━━━━━ Provided data ━━━━━

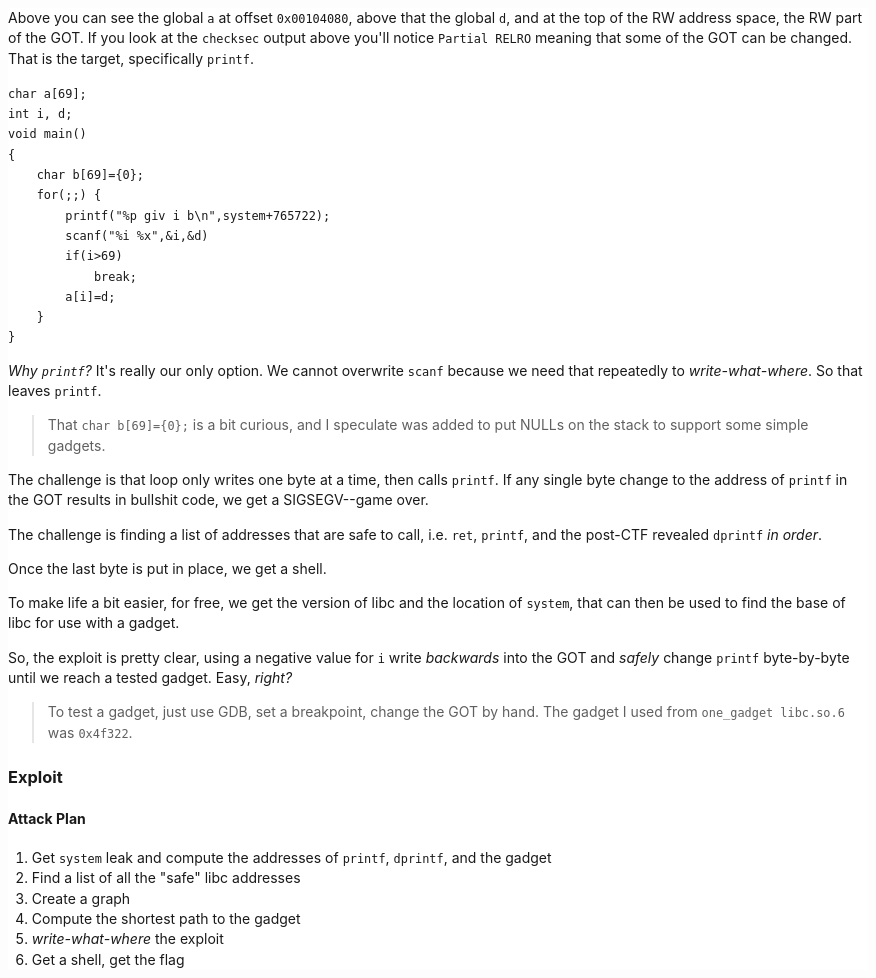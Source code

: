 Above you can see the global `a` at offset `0x00104080`, above that the global `d`, and at the top of the RW address space, the RW part of the GOT.  If you look at the `checksec` output above you'll notice `Partial RELRO` meaning that some of the GOT can be changed.  That is the target, specifically `printf`.

```
char a[69];
int i, d;
void main()
{
    char b[69]={0};
    for(;;) {
        printf("%p giv i b\n",system+765722);
        scanf("%i %x",&i,&d)
        if(i>69)
            break;
        a[i]=d;
    }
}
```

_Why `printf`?_  It's really our only option.  We cannot overwrite `scanf` because we need that repeatedly to _write-what-where_.  So that leaves `printf`.

> That `char b[69]={0};` is a bit curious, and I speculate was added to put NULLs on the stack to support some simple gadgets.

The challenge is that loop only writes one byte at a time, then calls `printf`.  If any single byte change to the address of `printf` in the GOT results in bullshit code, we get a SIGSEGV--game over.

The challenge is finding a list of addresses that are safe to call, i.e. `ret`, `printf`, and the post-CTF revealed `dprintf` _in order_.

Once the last byte is put in place, we get a shell.

To make life a bit easier, for free, we get the version of libc and the location of `system`, that can then be used to find the base of libc for use with a gadget.

So, the exploit is pretty clear, using a negative value for `i` write _backwards_ into the GOT and _safely_ change `printf` byte-by-byte until we reach a tested gadget.  Easy, _right?_

> To test a gadget, just use GDB, set a breakpoint, change the GOT by hand.  The gadget I used from `one_gadget libc.so.6` was `0x4f322`.


### Exploit

#### Attack Plan

1. Get `system` leak and compute the addresses of `printf`, `dprintf`, and the gadget
2. Find a list of all the "safe" libc addresses
3. Create a graph
4. Compute the shortest path to the gadget
5. _write-what-where_ the exploit
6. Get a shell, get the flag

━━━━━

_Exercise description_: Copy every line above exactly, leaving no picture in the copy.

_Solution to the exercise_:
Source code

: Above you can see the global `a` at offset `0x00104080`, above that the global `d`, and at the top of the RW address space, the RW part of the GOT.  If you look at the `checksec` output above you'll notice `Partial RELRO` meaning that some of the GOT can be changed.  That is the target, specifically `printf`.

```
char a[69];
int i, d;
void main()
{
    char b[69]={0};
    for(;;) {
        printf("%p giv i b\n",system+765722);
        scanf("%i %x",&i,&d)
        if(i>69)
            break;
        a[i]=d;
    }
}
```

_Why `printf`?_  It's really our only option.  We cannot overwrite `scanf` because we need that repeatedly to _write-what-where_.  So that leaves `printf`.

> That `char b[69]={0};` is a bit curious, and I speculate was added to put NULLs on the stack to support some simple gadgets.

The challenge is that loop only writes one byte at a time, then calls `printf`.  If any single byte change to the address of `printf` in the GOT results in bullshit code, we get a SIGSEGV--game over.

The challenge is finding a list of addresses that are safe to call, i.e. `ret`, `printf`, and the post-CTF revealed `dprintf` _in order_.

Once the last byte is put in place, we get a shell.

To make life a bit easier, for free, we get the version of libc and the location of `system`, that can then be used to find the base of libc for use with a gadget.

So, the exploit is pretty clear, using a negative value for `i` write _backwards_ into the GOT and _safely_ change `printf` byte-by-byte until we reach a tested gadget.  Easy, _right?_

> To test a gadget, just use GDB, set a breakpoint, change the GOT by hand.  The gadget I used from `one_gadget libc.so.6` was `0x4f322`.


### Exploit

#### Attack Plan

1. Get `system` leak and compute the addresses of `printf`, `dprintf`, and the gadget
2. Find a list of all the "safe" libc addresses
3. Create a graph
4. Compute the shortest path to the gadget
5. _write-what-where_ the exploit
6. Get a shell, get the flag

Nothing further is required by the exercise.